=== Your objective ===
Filter the entries and keep only the lines where the string "quick" appears.

Dataset entries:
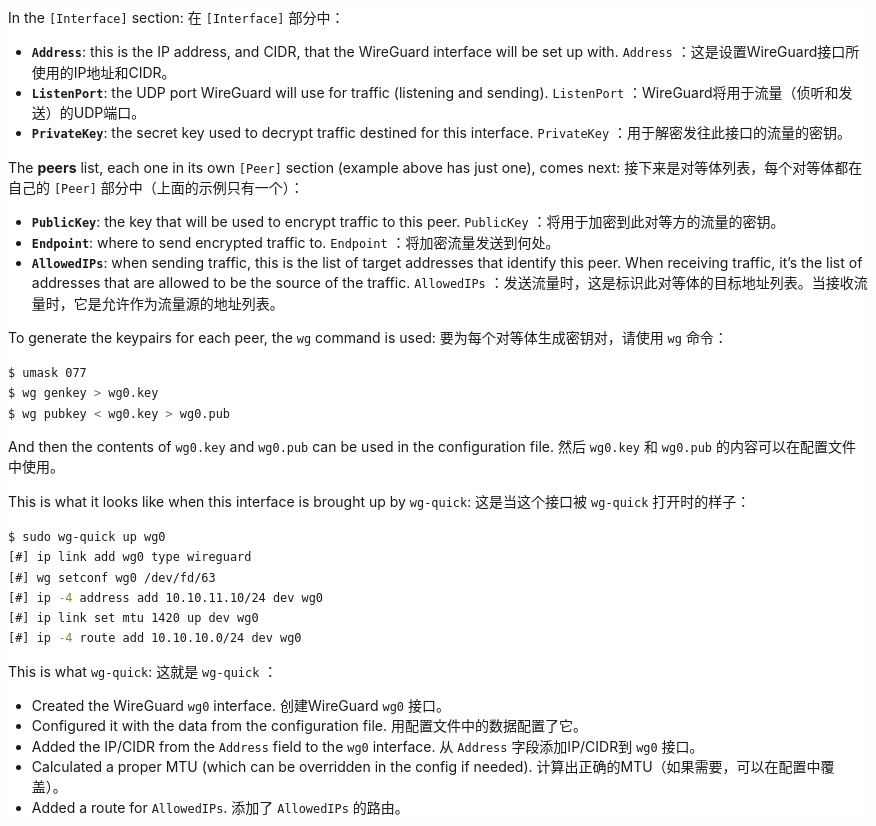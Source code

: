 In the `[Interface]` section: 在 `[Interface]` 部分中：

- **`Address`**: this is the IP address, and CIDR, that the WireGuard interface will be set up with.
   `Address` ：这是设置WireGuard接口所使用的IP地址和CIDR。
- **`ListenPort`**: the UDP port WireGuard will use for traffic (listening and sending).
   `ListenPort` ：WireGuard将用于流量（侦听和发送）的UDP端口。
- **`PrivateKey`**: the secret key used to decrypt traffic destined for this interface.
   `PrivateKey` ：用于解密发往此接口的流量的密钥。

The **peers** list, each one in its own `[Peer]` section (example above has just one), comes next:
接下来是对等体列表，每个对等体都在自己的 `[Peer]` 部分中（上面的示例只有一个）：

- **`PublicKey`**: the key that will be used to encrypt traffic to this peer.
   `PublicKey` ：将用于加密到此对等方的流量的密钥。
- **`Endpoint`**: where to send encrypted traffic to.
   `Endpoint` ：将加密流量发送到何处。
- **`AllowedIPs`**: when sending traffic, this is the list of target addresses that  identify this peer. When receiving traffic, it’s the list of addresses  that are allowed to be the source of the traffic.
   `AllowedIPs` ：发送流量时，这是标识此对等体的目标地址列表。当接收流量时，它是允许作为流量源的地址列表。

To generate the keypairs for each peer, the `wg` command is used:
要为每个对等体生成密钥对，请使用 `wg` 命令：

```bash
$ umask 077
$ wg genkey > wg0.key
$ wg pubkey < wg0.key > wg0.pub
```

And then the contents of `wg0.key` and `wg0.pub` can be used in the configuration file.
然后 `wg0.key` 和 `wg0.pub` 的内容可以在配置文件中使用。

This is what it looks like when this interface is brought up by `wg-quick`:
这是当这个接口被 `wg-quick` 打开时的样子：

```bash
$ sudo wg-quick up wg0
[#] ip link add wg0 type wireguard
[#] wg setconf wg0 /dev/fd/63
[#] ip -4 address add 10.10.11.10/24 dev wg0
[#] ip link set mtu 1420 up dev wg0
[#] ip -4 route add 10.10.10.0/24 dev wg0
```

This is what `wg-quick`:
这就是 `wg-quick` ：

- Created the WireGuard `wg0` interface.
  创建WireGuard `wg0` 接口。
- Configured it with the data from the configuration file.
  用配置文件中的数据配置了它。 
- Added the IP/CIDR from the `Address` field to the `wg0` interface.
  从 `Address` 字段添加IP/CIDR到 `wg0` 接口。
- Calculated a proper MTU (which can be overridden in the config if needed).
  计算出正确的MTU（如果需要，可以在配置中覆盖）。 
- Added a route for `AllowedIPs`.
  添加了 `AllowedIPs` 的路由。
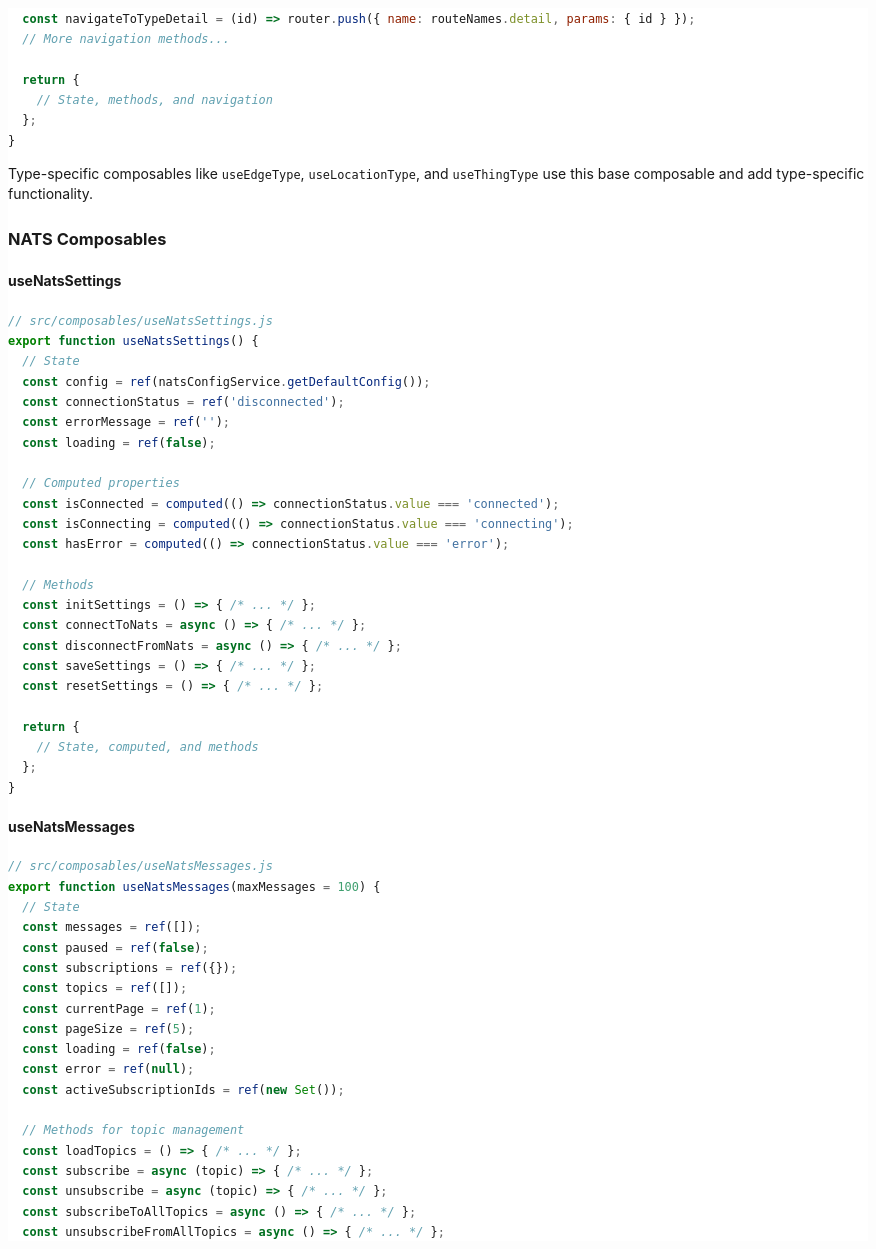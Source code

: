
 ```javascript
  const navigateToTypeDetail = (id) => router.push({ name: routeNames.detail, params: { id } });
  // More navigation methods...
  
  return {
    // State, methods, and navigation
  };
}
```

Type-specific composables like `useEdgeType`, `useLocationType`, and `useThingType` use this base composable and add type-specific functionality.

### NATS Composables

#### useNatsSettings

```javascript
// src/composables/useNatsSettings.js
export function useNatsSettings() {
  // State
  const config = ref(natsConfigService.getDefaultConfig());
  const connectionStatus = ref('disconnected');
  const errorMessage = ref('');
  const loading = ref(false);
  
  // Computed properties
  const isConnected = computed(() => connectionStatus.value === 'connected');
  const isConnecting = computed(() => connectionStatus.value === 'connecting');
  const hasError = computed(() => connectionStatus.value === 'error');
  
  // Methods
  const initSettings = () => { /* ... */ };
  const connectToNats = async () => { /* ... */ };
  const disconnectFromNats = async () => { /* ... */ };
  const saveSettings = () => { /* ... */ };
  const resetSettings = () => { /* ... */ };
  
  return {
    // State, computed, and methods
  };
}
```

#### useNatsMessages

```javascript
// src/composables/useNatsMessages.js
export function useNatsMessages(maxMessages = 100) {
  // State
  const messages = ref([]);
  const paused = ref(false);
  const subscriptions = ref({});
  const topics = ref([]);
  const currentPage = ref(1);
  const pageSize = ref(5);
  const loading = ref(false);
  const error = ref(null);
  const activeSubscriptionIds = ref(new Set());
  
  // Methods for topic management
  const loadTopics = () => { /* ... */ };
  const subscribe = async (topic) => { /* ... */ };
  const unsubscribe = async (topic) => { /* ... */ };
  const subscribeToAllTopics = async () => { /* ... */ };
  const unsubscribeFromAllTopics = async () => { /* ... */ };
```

=== Response for this exercise ===
This is what it looks like when this interface is brought up by `wg-quick`:
这是当这个接口被 `wg-quick` 打开时的样子：
$ sudo wg-quick up wg0
This is what `wg-quick`:
这就是 `wg-quick` ：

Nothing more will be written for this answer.